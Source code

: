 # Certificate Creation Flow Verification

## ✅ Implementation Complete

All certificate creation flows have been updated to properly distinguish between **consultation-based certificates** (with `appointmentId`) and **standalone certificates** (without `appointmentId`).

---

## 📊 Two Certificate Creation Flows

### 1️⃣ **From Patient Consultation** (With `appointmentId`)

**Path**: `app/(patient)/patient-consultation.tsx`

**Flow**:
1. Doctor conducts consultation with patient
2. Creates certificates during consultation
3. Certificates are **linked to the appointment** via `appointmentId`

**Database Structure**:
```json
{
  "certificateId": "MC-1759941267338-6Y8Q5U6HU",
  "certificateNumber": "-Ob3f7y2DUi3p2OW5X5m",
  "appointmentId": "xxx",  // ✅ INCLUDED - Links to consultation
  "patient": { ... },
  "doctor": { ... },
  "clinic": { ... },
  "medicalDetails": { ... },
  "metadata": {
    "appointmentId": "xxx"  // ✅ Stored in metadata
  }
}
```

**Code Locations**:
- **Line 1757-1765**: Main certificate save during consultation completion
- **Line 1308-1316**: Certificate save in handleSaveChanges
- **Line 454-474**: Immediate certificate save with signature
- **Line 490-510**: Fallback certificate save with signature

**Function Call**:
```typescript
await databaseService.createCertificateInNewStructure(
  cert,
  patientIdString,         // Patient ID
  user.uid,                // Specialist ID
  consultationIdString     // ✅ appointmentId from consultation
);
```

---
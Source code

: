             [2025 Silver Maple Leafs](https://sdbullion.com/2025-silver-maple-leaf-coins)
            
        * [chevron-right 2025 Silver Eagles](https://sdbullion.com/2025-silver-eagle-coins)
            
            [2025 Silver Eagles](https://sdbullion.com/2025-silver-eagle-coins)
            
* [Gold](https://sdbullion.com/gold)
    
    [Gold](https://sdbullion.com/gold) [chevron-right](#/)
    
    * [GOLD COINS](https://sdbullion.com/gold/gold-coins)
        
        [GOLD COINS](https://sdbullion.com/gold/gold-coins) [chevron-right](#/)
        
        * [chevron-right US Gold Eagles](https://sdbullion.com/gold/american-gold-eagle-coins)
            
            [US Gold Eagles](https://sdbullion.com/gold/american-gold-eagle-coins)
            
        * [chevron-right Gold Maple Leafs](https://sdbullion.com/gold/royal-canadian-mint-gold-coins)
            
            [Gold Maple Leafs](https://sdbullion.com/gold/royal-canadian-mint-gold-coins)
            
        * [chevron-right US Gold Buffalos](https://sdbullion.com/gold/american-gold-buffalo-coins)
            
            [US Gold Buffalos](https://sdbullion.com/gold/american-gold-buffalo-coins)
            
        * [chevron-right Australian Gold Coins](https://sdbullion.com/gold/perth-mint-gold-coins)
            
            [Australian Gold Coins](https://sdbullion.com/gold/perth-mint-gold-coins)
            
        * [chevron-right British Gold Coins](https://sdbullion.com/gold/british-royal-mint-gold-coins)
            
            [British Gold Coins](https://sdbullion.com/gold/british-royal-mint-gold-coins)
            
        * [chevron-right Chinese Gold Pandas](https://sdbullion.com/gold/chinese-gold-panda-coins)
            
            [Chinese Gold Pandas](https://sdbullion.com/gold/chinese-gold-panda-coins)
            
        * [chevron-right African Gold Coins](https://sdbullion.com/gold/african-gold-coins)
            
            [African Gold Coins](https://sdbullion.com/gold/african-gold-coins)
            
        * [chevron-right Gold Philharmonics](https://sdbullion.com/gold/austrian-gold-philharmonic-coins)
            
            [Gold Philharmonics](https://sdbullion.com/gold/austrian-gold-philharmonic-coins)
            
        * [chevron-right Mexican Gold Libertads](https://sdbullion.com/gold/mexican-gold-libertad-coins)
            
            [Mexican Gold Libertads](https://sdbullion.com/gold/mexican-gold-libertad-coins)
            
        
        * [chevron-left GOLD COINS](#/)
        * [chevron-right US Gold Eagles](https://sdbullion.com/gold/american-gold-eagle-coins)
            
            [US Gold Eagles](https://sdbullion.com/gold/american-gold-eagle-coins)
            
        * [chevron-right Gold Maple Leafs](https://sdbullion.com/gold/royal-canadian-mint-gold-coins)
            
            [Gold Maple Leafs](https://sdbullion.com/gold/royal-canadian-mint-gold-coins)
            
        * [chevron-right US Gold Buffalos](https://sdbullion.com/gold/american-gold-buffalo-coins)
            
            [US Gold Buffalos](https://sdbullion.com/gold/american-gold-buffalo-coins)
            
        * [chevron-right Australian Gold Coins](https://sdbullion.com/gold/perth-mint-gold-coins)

> _Exercise description_
Where in the entries above does the word "during" appear? Copy each line that has it.

> _Answer_
2. Creates certificates during consultation
- **Line 1757-1765**: Main certificate save during consultation completion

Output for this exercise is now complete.